Saved data entries.
----------------
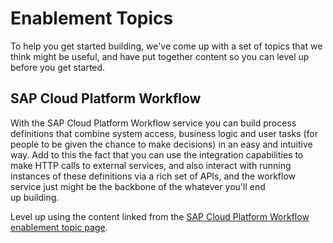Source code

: # Enablement Topics

To help you get started building, we've come up with a set of topics that we think might be useful, and have put together content so you can
level up before you get started. 

## SAP Cloud Platform Workflow

With the SAP Cloud Platform Workflow service you can build process definitions that combine system access, business logic 
and user tasks (for people to be given the chance to make decisions) in an easy and intuitive way. Add to this the fact that you
can use the integration capabilities to make HTTP calls to external services, and also interact with running instances of 
these definitions via a rich set of APIs, and the workflow service just might be the backbone of the whatever you'll end  
up building.

Level up using the content linked from the [SAP Cloud Platform Workflow enablement topic page](./workflow.md).
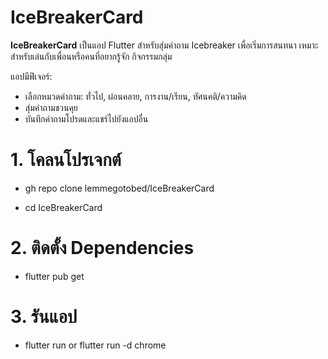 # IceBreakerCard

**IceBreakerCard** เป็นแอป Flutter สำหรับสุ่มคำถาม Icebreaker เพื่อเริ่มการสนทนา เหมาะสำหรับเล่นกับเพื่อนหรือคนที่อยากรู้จัก กิจกรรมกลุ่ม

แอปมีฟีเจอร์:  
- เลือกหมวดคำถาม: ทั่วไป, ผ่อนคลาย, การงาน/เรียน, ทัศนคติ/ความคิด  
- สุ่มคำถามชวนคุย
- บันทึกคำถามโปรดและแชร์ไปยังแอปอื่น  


# 1. โคลนโปรเจกต์

- gh repo clone lemmegotobed/IceBreakerCard

- cd IceBreakerCard

# 2. ติดตั้ง Dependencies

- flutter pub get

# 3. รันแอป

- flutter run or flutter run -d chrome
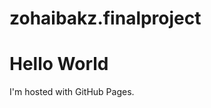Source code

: # zohaibakz.finalproject

<!DOCTYPE html>
<html>
<body>
<h1>Hello World</h1>
<p>I'm hosted with GitHub Pages.</p>
</body>
</html>
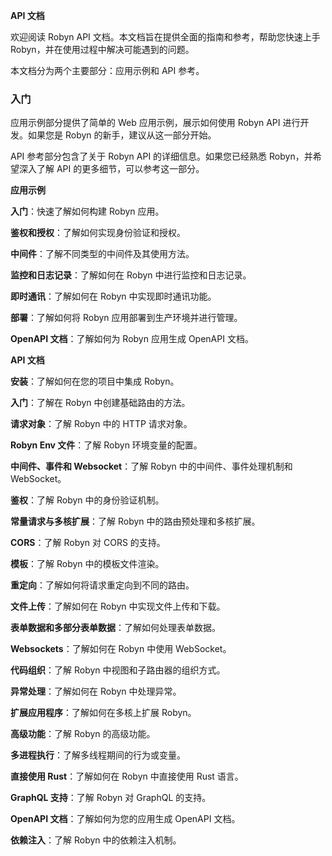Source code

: **API 文档**

欢迎阅读 Robyn API 文档。本文档旨在提供全面的指南和参考，帮助您快速上手 Robyn，并在使用过程中解决可能遇到的问题。

本文档分为两个主要部分：应用示例和 API 参考。

### 入门

应用示例部分提供了简单的 Web 应用示例，展示如何使用 Robyn API 进行开发。如果您是 Robyn 的新手，建议从这一部分开始。

API 参考部分包含了关于 Robyn API 的详细信息。如果您已经熟悉 Robyn，并希望深入了解 API 的更多细节，可以参考这一部分。

**应用示例**

**入门**：快速了解如何构建 Robyn 应用。

**鉴权和授权**：了解如何实现身份验证和授权。

**中间件**：了解不同类型的中间件及其使用方法。

**监控和日志记录**：了解如何在 Robyn 中进行监控和日志记录。

**即时通讯**：了解如何在 Robyn 中实现即时通讯功能。

**部署**：了解如何将 Robyn 应用部署到生产环境并进行管理。

**OpenAPI 文档**：了解如何为 Robyn 应用生成 OpenAPI 文档。

**API 文档**

**安装**：了解如何在您的项目中集成 Robyn。

**入门**：了解在 Robyn 中创建基础路由的方法。

**请求对象**：了解 Robyn 中的 HTTP 请求对象。

**Robyn Env 文件**：了解 Robyn 环境变量的配置。

**中间件、事件和 Websocket**：了解 Robyn 中的中间件、事件处理机制和 WebSocket。

**鉴权**：了解 Robyn 中的身份验证机制。

**常量请求与多核扩展**：了解 Robyn 中的路由预处理和多核扩展。

**CORS**：了解 Robyn 对 CORS 的支持。

**模板**：了解 Robyn 中的模板文件渲染。

**重定向**：了解如何将请求重定向到不同的路由。

**文件上传**：了解如何在 Robyn 中实现文件上传和下载。

**表单数据和多部分表单数据**：了解如何处理表单数据。

**Websockets**：了解如何在 Robyn 中使用 WebSocket。

**代码组织**：了解 Robyn 中视图和子路由器的组织方式。

**异常处理**：了解如何在 Robyn 中处理异常。

**扩展应用程序**：了解如何在多核上扩展 Robyn。

**高级功能**：了解 Robyn 的高级功能。

**多进程执行**：了解多线程期间的行为或变量。

**直接使用 Rust**：了解如何在 Robyn 中直接使用 Rust 语言。

**GraphQL 支持**：了解 Robyn 对 GraphQL 的支持。

**OpenAPI 文档**：了解如何为您的应用生成 OpenAPI 文档。

**依赖注入**：了解 Robyn 中的依赖注入机制。
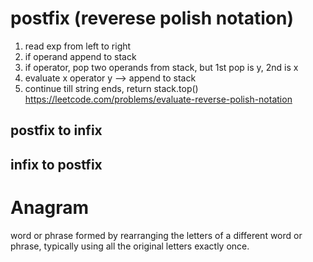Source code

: # postfix (reverese polish notation)
1. read exp from left to right
2. if operand append to stack
3. if operator, pop two operands from stack, but 1st pop is y, 2nd is x
4. evaluate x operator y --> append to stack
5. continue till string ends, return stack.top()
https://leetcode.com/problems/evaluate-reverse-polish-notation
## postfix to infix
## infix to postfix
# Anagram
word or phrase formed by rearranging the letters of a different word or phrase, typically using all the original letters exactly once.
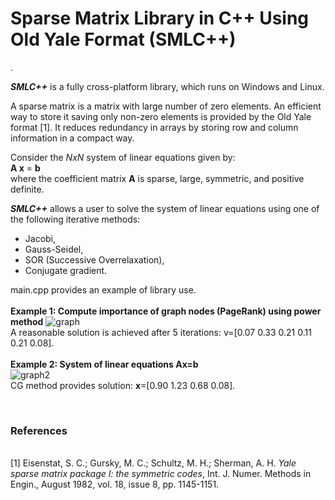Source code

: <h1>Sparse Matrix Library in C++ Using Old Yale Format (<b>SMLC++</b>)</h1>.

<i><b>SMLC++</b></i> is a fully cross-platform library, which runs on Windows and Linux.

A sparse matrix is a matrix with large number of zero elements. An efficient way to store it
saving only non-zero elements is provided by the Old Yale format [1]. It reduces redundancy in
arrays by storing row and column information in a compact way.

Consider the <i>NxN</i> system of linear equations given by:<br>
<b>A x</b> = <b>b</b><br>
where the coefficient matrix <b>A</b> is sparse, large, symmetric, and positive definite.

<i><b>SMLC++</b></i> allows a user to solve the system of linear equations using one of the following iterative methods:
- Jacobi,
- Gauss-Seidel,
- SOR (Successive Overrelaxation),
- Conjugate gradient.

main.cpp provides an example of library use.
<br><br>
<b>Example 1: Compute importance of graph nodes (PageRank) using power method</b>
![graph](https://user-images.githubusercontent.com/77605006/106374154-642cb480-6335-11eb-81e0-53267752c9d3.png)
<br>A reasonable solution is achieved after 5 iterations: v=[0.07 0.33 0.21 0.11 0.21 0.08].
<br><br>
<b>Example 2: System of linear equations Ax=b</b><br>
![graph2](https://user-images.githubusercontent.com/77605006/106374707-6d6c5000-633a-11eb-8bbc-3467edd36125.png)
<br>
CG method provides solution: <b>x</b>=[0.90 1.23 0.68 0.08].


<br>
<h3>References</h3><br>
[1] Eisenstat, S. C.; Gursky, M. C.; Schultz, M. H.; Sherman, A. H. <i>Yale
sparse matrix package I: the symmetric codes</i>, Int. J. Numer. Methods in Engin.,
August 1982, vol. 18, issue 8, pp. 1145-1151.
----------------
EXERCISE REQUIREMENTS.
Among the entries above, find the line with "# IceBreakerCard" and repeat exactly from there through the line with "# 1. โคลนโปรเจกต์", leaving out the pictures.

EXERCISE RESPONSE.
 # IceBreakerCard

**IceBreakerCard** เป็นแอป Flutter สำหรับสุ่มคำถาม Icebreaker เพื่อเริ่มการสนทนา เหมาะสำหรับเล่นกับเพื่อนหรือคนที่อยากรู้จัก กิจกรรมกลุ่ม

แอปมีฟีเจอร์:  
- เลือกหมวดคำถาม: ทั่วไป, ผ่อนคลาย, การงาน/เรียน, ทัศนคติ/ความคิด  
- สุ่มคำถามชวนคุย
- บันทึกคำถามโปรดและแชร์ไปยังแอปอื่น  


# 1. โคลนโปรเจกต์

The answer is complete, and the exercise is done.